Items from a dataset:
#####

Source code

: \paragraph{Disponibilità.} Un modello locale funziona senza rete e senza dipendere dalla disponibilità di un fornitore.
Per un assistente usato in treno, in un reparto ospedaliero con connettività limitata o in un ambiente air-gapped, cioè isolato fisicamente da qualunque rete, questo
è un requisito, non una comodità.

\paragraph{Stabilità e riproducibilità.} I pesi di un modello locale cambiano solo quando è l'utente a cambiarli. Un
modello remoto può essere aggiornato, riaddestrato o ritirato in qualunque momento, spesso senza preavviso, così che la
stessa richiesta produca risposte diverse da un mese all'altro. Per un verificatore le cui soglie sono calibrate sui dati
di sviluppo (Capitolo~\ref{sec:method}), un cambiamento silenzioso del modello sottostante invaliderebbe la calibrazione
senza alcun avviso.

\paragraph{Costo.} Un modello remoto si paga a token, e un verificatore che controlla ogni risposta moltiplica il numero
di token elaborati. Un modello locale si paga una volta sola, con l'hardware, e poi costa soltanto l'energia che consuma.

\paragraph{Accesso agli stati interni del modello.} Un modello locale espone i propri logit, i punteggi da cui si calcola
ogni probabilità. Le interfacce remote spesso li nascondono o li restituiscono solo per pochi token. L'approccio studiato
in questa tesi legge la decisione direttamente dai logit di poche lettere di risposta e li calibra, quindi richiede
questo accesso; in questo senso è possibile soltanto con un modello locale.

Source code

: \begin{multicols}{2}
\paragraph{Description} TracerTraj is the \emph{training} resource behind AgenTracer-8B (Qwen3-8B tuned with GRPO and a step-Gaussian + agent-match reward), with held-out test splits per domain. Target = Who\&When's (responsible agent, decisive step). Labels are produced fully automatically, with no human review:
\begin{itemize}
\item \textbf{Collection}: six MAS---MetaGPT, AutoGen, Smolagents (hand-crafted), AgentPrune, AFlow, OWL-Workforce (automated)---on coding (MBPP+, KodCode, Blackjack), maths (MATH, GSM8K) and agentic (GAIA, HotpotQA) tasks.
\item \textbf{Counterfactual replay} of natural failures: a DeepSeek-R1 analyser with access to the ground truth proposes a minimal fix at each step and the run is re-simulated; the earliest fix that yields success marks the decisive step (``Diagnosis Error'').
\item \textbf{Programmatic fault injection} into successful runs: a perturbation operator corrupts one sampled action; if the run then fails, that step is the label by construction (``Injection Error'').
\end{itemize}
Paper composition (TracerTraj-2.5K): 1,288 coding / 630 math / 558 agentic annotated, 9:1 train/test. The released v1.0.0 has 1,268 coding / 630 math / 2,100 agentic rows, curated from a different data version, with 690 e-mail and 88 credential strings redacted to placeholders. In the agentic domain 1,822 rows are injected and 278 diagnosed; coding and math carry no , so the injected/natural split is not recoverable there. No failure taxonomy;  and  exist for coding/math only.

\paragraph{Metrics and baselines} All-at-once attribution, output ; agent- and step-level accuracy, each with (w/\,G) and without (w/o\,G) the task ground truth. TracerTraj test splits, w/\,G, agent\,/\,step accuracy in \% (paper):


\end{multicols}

#####

Exercise directions: Copy, please, exactly the lines that start at the first line of the data and end at the line containing "modello remoto può", both kept and no others.

Response below:
Source code

: \paragraph{Disponibilità.} Un modello locale funziona senza rete e senza dipendere dalla disponibilità di un fornitore.
Per un assistente usato in treno, in un reparto ospedaliero con connettività limitata o in un ambiente air-gapped, cioè isolato fisicamente da qualunque rete, questo
è un requisito, non una comodità.

\paragraph{Stabilità e riproducibilità.} I pesi di un modello locale cambiano solo quando è l'utente a cambiarli. Un
modello remoto può essere aggiornato, riaddestrato o ritirato in qualunque momento, spesso senza preavviso, così che la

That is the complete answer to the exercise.